I'm not that fragile, Grace thought. But there are more than enough hands to get everything done here. "I know." she said.
"Careful on the steps, remember? I'm sorry we haven't changed that lightbulb yet. I can go do it now…." Scott offered. However, he was wielding a varnish brush, and not at a good place to run and change a bulb.
"Tell him not to worry, it can wait." advised the lion, from her pocket.
"It's all right. It can wait." Grace said, and used the handrail to guide herself down to the next floor.
Since they're going to be working there for some time yet, I can best help out by starting dinner. Maybe my cooking skills have gotten rusty since I've been living alone, but surely there's something I can throw together without ruining it. She made her way to the blue and copper school kitchen, and looked through the cupboards and the fridge.
Canned tomatoes, canned beans, ground beef, and onions. Looks like it's going to be chili tonight. As long as it isn't burnt, it'll be edible, and the kids won't be too critical as long as there's plenty of it. She found a notebook with dietary information on each resident of the school, noting who was vegetarian, who followed a kosher diet, who had food allergies and what they were, and so on. If I do one huge pot of chili with meat, and a pot half that size without it, I'll have everybody covered. Plus a salad, to get some fresh vegetables, and maybe garlic bread. That'll be simple enough.
She reached into the refrigerator to see what salad vegetables were on hand, and the cow on the milk carton suggested, "Moo. You could make chocolate chip cookies." Being a cow, its voice was distinctly female.
She paused. "That's true--but since when do you just make suggestions for no reason? You're planning something else, I can tell. What is it?"
"Everybody loves chocolate chip cookies. Make a big batch."
"All right…" She took out butter for the cookies, set it on the counter to warm and soften, and went hunting for the chocolate chips. Good. They have the recipe printed on the label. I can't mess them up.
She started in on the chili, chopping up onions and garlic until her eyes were streaming and she had to open all the windows and the back door to clear out the fumes.
Something dark flitted across the courtyard—a shadow of a bird, perhaps. She paid it no mind, but went back to work.
In one pot she fried some of the onions alone, while she browned the ground meat together with the rest of the tear-manufacturing vegetable in another, larger pot. When they were cooked enough, she went to get the huge food-service sized cans of tomatoes and beans—only to pause, puzzled, because the can opener, which she had put beside them, was missing.
"The speeding girl has them. She's playing a trick on you." said a fish potholder.
"Callisto?" Grace was actually asking the potholder, but the girl herself answered.
"Yeah? What do you want?"
"The can opener, please."
"It's right there." She pointed. The mutant girl had a tattoo on her cheek, a large and elaborate symbol Grace half-recognized. How bizarre.
"Yes, because you put it back just now. It was facing the other way before."
"It was not! I don't make those kinds of mistakes."
Grace pointed her forefinger at her like a zap gun, and said, "Gotcha!"

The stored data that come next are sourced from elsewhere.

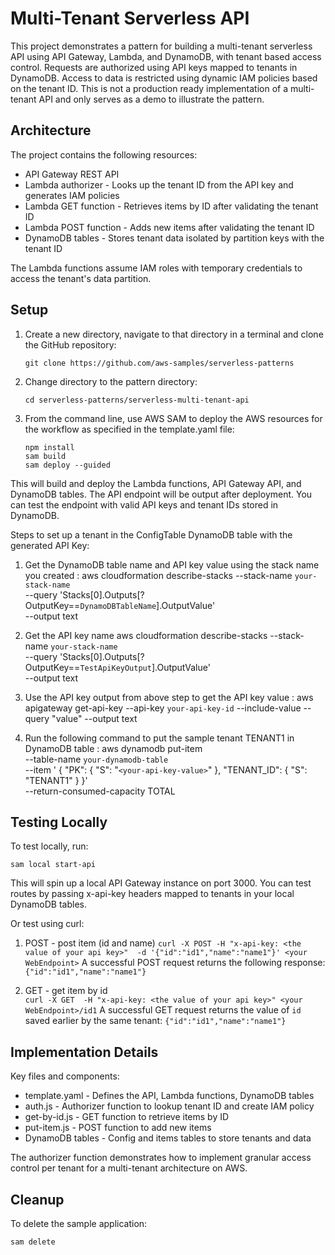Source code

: # Multi-Tenant Serverless API

This project demonstrates a pattern for building a multi-tenant serverless API using API Gateway, Lambda, and DynamoDB, with tenant based access control. Requests are authorized using API keys mapped to tenants in DynamoDB. Access to data is restricted using dynamic IAM policies based on the tenant ID. This is not a production ready implementation of a multi-tenant API and only serves as a demo to illustrate the pattern.

## Architecture

The project contains the following resources:

- API Gateway REST API
- Lambda authorizer  - Looks up the tenant ID from the API key and generates IAM policies  
- Lambda GET function - Retrieves items by ID after validating the tenant ID
- Lambda POST function - Adds new items after validating the tenant ID
- DynamoDB tables - Stores tenant data isolated by partition keys with the tenant ID

The Lambda functions assume IAM roles with temporary credentials to access the tenant's data partition.

## Setup

1. Create a new directory, navigate to that directory in a terminal and clone the GitHub repository:
    ``` 
    git clone https://github.com/aws-samples/serverless-patterns
    ```
1. Change directory to the pattern directory:
    ```
    cd serverless-patterns/serverless-multi-tenant-api
    ```
1. From the command line, use AWS SAM to deploy the AWS resources for the workflow as specified in the template.yaml file:

    ```
    npm install
    sam build
    sam deploy --guided
    ```

This will build and deploy the Lambda functions, API Gateway API, and DynamoDB tables.
The API endpoint will be output after deployment. You can test the endpoint with valid API keys and tenant IDs stored in DynamoDB.

Steps to set up a tenant in the ConfigTable DynamoDB table with the generated API Key:

1. Get the DynamoDB table name and API key value using the stack name you created :
      aws cloudformation describe-stacks --stack-name `your-stack-name` \
          --query 'Stacks[0].Outputs[?OutputKey==`DynamoDBTableName`].OutputValue' \
          --output text

1. Get the API key name
     aws cloudformation describe-stacks --stack-name `your-stack-name` \
          --query 'Stacks[0].Outputs[?OutputKey==`TestApiKeyOutput`].OutputValue' \
          --output text

1. Use the API key output from above step to get the API key value :
    aws apigateway get-api-key --api-key `your-api-key-id` --include-value --query "value" --output text


1. Run the following command to put the sample tenant TENANT1 in DynamoDB table :
    aws dynamodb put-item \
        --table-name `your-dynamodb-table` \
        --item ' {
                "PK": {
                  "S": "`<your-api-key-value>`"
                },
                "TENANT_ID": {
                  "S": "TENANT1"
                }
              }' \
          --return-consumed-capacity TOTAL
## Testing Locally

To test locally, run:

```
sam local start-api
```

This will spin up a local API Gateway instance on port 3000. You can test routes by passing x-api-key headers mapped to tenants in your local DynamoDB tables. 

Or test using curl:

1. POST - post item (id and name)
  `curl -X POST -H "x-api-key: <the value of your api key>"  -d '{"id":"id1","name":"name1"}' <your WebEndpoint>`
   A successful POST request returns the following response:
    `{"id":"id1","name":"name1"}`
  
1. GET - get item by id  
  `curl -X GET  -H "x-api-key: <the value of your api key>" <your WebEndpoint>/id1`
  A successful GET request returns the value of `id` saved earlier by the same tenant:
    `{"id":"id1","name":"name1"}`

## Implementation Details

Key files and components:

- template.yaml - Defines the API, Lambda functions, DynamoDB tables  
- auth.js - Authorizer function to lookup tenant ID and create IAM policy
- get-by-id.js - GET function to retrieve items by ID 
- put-item.js - POST function to add new items
- DynamoDB tables - Config and items tables to store tenants and data

The authorizer function demonstrates how to implement granular access control per tenant for a multi-tenant architecture on AWS.

## Cleanup 

To delete the sample application:

```
sam delete
```
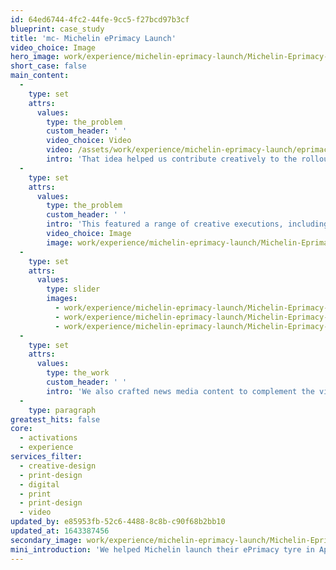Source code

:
 ```yaml
---
id: 64ed6744-4fc2-44fe-9cc5-f27bcd97b3cf
blueprint: case_study
title: 'mc- Michelin ePrimacy Launch'
video_choice: Image
hero_image: work/experience/michelin-eprimacy-launch/Michelin-Eprimacy-38-Experience-Full-Image-1360x768.5.jpg
short_case: false
main_content:
  -
    type: set
    attrs:
      values:
        type: the_problem
        custom_header: ' '
        video_choice: Video
        video: /assets/work/experience/michelin-eprimacy-launch/eprimacy-social-videos_large.mp4
        intro: 'That idea helped us contribute creatively to the rollout of this campaign. Before we started on any creative work, we worked with Michelin and their media agency to work out which assets would work best for different stages of the customer journey.'
  -
    type: set
    attrs:
      values:
        type: the_problem
        custom_header: ' '
        intro: 'This featured a range of creative executions, including online video and social media. Each asset was customised to get a different response, depending on where the customer will be on their road to buying a new set of tyres.'
        video_choice: Image
        image: work/experience/michelin-eprimacy-launch/Michelin-Eprimacy-38-Experience-Large-927x522.jpg
  -
    type: set
    attrs:
      values:
        type: slider
        images:
          - work/experience/michelin-eprimacy-launch/Michelin-Eprimacy-38-Experience-Small-740x416.25-3.jpg
          - work/experience/michelin-eprimacy-launch/Michelin-Eprimacy-38-Experience-Small-740x416.25-1.jpg
          - work/experience/michelin-eprimacy-launch/Michelin-Eprimacy-38-Experience-Small-740x416.25-4.jpg
  -
    type: set
    attrs:
      values:
        type: the_work
        custom_header: ' '
        intro: 'We also crafted news media content to complement the visual assets. We wrote a duo of articles about the key benefits of the tyre to appear in major news platforms like the Evening Standard, the Mirror and more. '
  -
    type: paragraph
greatest_hits: false
core:
  - activations
  - experience
services_filter:
  - creative-design
  - print-design
  - digital
  - print
  - print-design
  - video
updated_by: e85953fb-52c6-4488-8c8b-c90f68b2bb10
updated_at: 1643387456
secondary_image: work/experience/michelin-eprimacy-launch/Michelin-Eprimacy-38-Experience-Secondary-Image-896x597.jpg
mini_introduction: 'We helped Michelin launch their ePrimacy tyre in April and May 2021. Rather than starting with a specific media or execution, we helped them build on the 2 selling points of the tyre, namely that it''s better for the environment and it can save you money on fuel.'
---
```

The girl grimaced, and shot her the finger before she blurred out again. She must get that from Mystique. She saw the blur that was Callisto flash by in the courtyard, and stop. The girl was watching her.
I'm not going to let her bother me, Grace resolved, feeling slightly uneasy. She turned back to her dinner preparations. Soon two pots of savory chili were simmering away. It'll take a while for them to be really ready to eat. Time for the cookies.
She put the softened butter in the mixer, added the brown and white sugars, and turned it on. The vanilla went in next, and then she went in the fridge for a carton of eggs.
The chicken on the carton clucked, and said, "Ask her to help you with the cookies."
"No. My name is not Wendy, so since when did it become my job to mother all of these Lost Boys and Lost Girls?"
"Buck-buck-b'gawk!" The chicken laid an egg. "Don't you want to know who you're fighting for?"
The egg shivered and broke open, releasing a baby chick. It cheeped, "And why?"
"Isn't it enough that I'm doing the fighting?"
Hen and chick shook their heads. "No."
"If I don't do this, are you going to start singing?"
"Yes."
"All right." She turned to the open door. "Callisto, would you like to help me with the cookies?"
Suddenly the girl was right in her face. "Go f--- yourself." As quickly as that, she was gone.
"That's fine with me," Grace snapped. "It wasn't my idea to be nice to you anyway. I only asked because I was told to."
The girl reappeared, "Did Magneto tell you he'd turn you over to the humans for a test subject if you didn't make nice?"
"No. It was the chicken on the egg carton that made me do it."
"What?" The girl was at her elbow, staring at the carton. "Bull. It's just an egg carton!"
"I know that. The voices make me think I see things move and talk. They don't really move—at least I don't think they do."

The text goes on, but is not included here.